In draughts, indexing is a 4-piece digit in the combinatorial number system, where each digit represents the entire bitboard of a piece type (black kings/men, white kings/men). Each bitboard of K pieces is a K-subset. Make/undo moves is done via the roundabout way. This is probably slower than what you do, but it saves a lot of space if K>=4.

For draughts-type indexing, you don't really need C++ templates. I don't know your method well enough to recommend them for you either. I would expect that simple overloads with 2, 3, and 4 arguments is easy enough, unless you can write your functions for general N, then you can write a single function template with a variadic number of arguments.

[syzygy]

I know syzygy don't always go for shortest mates. My idea is if syzygy somehow did go for shorest mates, those extra moves can potentially save a good amount of space. Mate in 49 versus 60 mean less space used, just a thought.

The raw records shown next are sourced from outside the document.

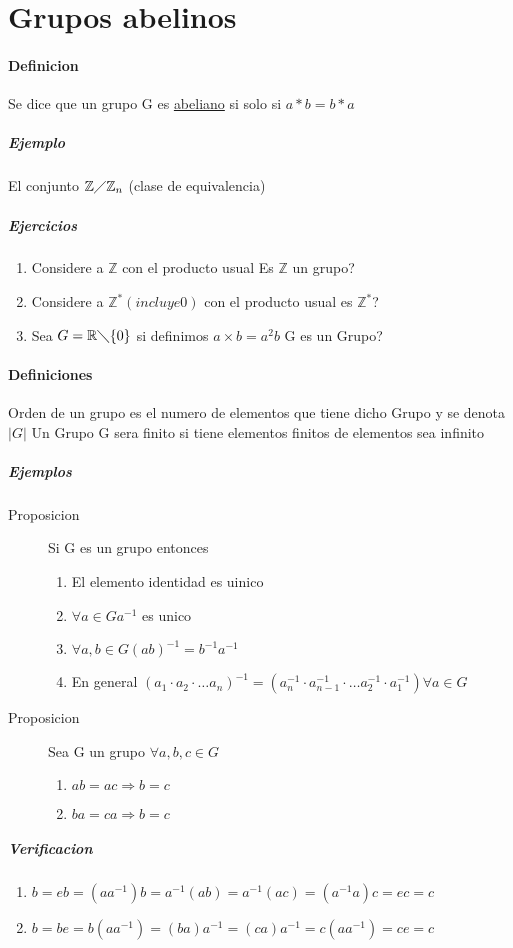 \newpage
\section{Grupos abelinos}
  \paragraph{Definicion}
  Se dice que un grupo G es \underline{abeliano} si solo si $a*b=b*a$ 
  \subparagraph{Ejemplo}
  El conjunto $\mathbb{Z} \diagup \mathbb{Z} _{n}$ (clase de equivalencia)
 \subparagraph{Ejercicios}
 \begin{enumerate}
   \item Considere a $\mathbb{Z}$ con el producto usual Es $\mathbb{Z}$ un grupo?
   \item Considere a $\mathbb{Z}^{*}(incluye 0)$ con el producto usual es $\mathbb{Z} ^{*}$?
   \item Sea $G=\mathbb{R} \diagdown \{ 0\} $ si definimos $a\times b=a^{2}b$ G es un Grupo?
    \end{enumerate}
 \paragraph{Definiciones}
   Orden de un grupo es el numero de elementos que tiene dicho Grupo y se denota $|G| $ 
  Un Grupo G sera finito si tiene elementos finitos de elementos sea infinito
  \subparagraph{Ejemplos}
\begin{description} 
  \item[Proposicion] Si G es un grupo entonces
  \begin{enumerate}
    \item El elemento identidad es uinico
    \item $\forall a\in G a^{-1}$ es unico
    \item $\forall a,b \in G(ab)^{-1}=b^{-1}a^{-1}$
    \item En general $(a_{1}\cdot a_{2}\cdot  \dots a_{n}) ^{-1} = (a_{n}^{-1}\cdot a_{n-1}^{-1}\cdot \dots a_{2}^{-1}\cdot a_{1}^{-1} ) \forall  a\in G $ 
  \end{enumerate}
  \item[Proposicion] Sea G un grupo $\forall a,b,c\in G$
  \begin{enumerate}
    \item $ab=ac \Rightarrow b=c$
    \item $ba=ca \Rightarrow b=c$
  \end{enumerate}
\end{description}
\subparagraph{Verificacion}
\begin{enumerate}
  \item $b=eb=(aa^{-1})b=a^{-1}(ab)=a^{-1}(ac)=(a^{-1}a)c=ec=c$
  \item $b=be=b(aa^{-1})=(ba)a^{-1}=(ca)a^{-1}=c(aa^{-1})=ce=c$
\end{enumerate}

It doesn't exactly work like that.

[koedem]

I know syzygy don't always go for shortest mates. My idea is if syzygy somehow did go for shorest mates, those extra moves can potentially save a good amount of space. Mate in 49 versus 60 mean less space used, just a thought.

But if you can convert in 40 moves instead of mate in 49 your numbers are on average smaller. (I don't know how exactly DTZ values are stored but I have to assume smaller is better)

[syzygy]

So IIUC, your indexing for an N-piece db is essentially 462 times an N-2 digit base-64 number? And you do make/undo move directly on the index rather than going to a bitboard, moving and going back to the index?

Yes. Of course only during generation.

In draughts, indexing is a 4-piece digit in the combinatorial number system, where each digit represents the entire bitboard of a piece type (black kings/men, white kings/men). Each bitboard of K pieces is a K-subset. Make/undo moves is done via the roundabout way. This is probably slower than what you do, but it saves a lot of space if K>=4.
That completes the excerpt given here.